▸ YOUR OBJECTIVE
What do the lines say from the start of the entries through the one containing "gevangenissen. Voor die"? Repeat them exactly.

Stored data
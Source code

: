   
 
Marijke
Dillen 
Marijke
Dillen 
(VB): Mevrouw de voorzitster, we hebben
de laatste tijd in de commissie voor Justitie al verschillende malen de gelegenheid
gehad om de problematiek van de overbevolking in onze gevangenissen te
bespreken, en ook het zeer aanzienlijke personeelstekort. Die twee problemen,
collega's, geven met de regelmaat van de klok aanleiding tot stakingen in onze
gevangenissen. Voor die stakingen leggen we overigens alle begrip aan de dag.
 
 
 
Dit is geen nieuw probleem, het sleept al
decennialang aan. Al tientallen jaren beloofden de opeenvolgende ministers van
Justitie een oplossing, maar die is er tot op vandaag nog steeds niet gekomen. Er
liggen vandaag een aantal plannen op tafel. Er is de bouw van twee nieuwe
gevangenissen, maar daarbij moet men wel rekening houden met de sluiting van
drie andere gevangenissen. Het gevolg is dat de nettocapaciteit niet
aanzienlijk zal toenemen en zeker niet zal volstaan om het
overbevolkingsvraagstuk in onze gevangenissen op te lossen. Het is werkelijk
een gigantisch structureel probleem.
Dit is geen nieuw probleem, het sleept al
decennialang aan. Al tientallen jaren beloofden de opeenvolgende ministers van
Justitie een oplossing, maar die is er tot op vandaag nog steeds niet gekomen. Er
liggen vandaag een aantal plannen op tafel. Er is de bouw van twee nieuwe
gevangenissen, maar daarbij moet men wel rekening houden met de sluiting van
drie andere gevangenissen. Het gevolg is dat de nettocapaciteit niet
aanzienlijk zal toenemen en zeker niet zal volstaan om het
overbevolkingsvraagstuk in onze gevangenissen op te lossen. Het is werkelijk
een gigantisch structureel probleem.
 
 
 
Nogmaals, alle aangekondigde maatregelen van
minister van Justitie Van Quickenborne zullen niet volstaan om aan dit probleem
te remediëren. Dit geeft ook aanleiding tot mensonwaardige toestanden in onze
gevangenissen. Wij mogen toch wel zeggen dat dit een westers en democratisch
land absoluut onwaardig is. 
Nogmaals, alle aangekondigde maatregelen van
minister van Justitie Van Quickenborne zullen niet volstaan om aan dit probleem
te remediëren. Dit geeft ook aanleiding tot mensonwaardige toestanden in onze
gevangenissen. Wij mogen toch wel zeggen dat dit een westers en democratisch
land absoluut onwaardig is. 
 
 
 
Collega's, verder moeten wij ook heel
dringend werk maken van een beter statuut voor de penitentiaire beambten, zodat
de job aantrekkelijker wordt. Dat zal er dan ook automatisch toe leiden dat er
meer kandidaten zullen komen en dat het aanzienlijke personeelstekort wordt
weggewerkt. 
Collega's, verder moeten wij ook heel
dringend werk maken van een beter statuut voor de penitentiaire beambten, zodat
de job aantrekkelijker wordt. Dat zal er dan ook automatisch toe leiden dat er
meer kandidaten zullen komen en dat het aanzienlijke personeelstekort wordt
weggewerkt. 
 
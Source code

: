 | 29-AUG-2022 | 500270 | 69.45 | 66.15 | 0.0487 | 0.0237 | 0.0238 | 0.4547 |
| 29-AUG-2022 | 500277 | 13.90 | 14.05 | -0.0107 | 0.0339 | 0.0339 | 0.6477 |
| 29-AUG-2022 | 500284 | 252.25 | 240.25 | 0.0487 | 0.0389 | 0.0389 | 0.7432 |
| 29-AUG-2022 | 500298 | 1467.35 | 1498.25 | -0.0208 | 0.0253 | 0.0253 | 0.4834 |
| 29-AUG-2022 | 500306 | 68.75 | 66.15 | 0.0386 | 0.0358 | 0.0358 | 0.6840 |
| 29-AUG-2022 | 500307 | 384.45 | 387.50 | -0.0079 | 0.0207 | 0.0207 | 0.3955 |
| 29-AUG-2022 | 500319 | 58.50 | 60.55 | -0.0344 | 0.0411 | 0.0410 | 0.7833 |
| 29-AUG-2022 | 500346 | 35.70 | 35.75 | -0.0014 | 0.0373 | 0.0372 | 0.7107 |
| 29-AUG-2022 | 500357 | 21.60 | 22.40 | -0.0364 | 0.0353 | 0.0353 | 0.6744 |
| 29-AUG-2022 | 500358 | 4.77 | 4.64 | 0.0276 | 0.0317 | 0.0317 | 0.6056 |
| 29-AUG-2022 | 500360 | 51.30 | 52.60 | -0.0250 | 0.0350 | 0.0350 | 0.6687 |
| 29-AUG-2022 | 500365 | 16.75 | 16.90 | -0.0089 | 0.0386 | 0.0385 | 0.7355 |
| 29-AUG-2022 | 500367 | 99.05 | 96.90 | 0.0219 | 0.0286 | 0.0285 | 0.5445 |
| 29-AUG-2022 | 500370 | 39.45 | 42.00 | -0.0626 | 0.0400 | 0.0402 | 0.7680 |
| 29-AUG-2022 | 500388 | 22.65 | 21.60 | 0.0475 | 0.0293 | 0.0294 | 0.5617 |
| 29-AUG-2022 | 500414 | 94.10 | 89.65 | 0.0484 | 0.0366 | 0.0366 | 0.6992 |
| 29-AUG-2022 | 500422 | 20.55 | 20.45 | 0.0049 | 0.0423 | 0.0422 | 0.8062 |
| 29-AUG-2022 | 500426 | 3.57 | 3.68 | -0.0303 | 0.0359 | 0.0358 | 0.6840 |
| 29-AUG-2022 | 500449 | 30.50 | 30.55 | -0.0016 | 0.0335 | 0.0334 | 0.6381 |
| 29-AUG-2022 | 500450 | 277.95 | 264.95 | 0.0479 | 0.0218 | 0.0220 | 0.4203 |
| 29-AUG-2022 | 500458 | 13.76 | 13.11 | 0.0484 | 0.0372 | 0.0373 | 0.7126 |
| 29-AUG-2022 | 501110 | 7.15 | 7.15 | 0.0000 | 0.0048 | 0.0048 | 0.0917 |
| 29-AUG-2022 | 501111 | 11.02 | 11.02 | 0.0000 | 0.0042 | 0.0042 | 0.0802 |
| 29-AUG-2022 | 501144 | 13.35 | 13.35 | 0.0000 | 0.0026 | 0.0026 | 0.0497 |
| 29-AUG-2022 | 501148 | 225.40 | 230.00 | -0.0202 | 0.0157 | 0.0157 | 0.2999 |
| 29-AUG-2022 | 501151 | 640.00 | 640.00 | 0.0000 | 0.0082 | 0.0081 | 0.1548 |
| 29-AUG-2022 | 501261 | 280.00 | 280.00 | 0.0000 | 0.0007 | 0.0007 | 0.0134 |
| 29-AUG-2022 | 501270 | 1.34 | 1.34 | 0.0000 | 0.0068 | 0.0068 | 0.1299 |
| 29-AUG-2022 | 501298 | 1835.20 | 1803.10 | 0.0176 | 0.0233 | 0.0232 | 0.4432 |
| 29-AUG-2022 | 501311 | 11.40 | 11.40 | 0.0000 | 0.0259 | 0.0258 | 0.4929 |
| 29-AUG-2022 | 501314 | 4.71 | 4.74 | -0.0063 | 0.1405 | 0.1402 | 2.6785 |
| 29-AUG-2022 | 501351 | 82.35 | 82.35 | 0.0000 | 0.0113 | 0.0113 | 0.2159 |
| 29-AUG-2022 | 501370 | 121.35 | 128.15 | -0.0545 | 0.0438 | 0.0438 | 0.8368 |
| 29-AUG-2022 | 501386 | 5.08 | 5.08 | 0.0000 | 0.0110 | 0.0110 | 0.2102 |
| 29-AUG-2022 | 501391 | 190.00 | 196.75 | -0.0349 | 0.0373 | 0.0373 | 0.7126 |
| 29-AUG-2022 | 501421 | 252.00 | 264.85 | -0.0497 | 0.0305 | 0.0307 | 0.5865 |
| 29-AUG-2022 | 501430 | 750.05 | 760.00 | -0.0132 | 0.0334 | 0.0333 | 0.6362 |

▸ ANSWER SECTION
Source code

:   
 
Marijke
Dillen 
Marijke
Dillen 
(VB): Mevrouw de voorzitster, we hebben
de laatste tijd in de commissie voor Justitie al verschillende malen de gelegenheid
gehad om de problematiek van de overbevolking in onze gevangenissen te
bespreken, en ook het zeer aanzienlijke personeelstekort. Die twee problemen,
collega's, geven met de regelmaat van de klok aanleiding tot stakingen in onze
gevangenissen. Voor die stakingen leggen we overigens alle begrip aan de dag.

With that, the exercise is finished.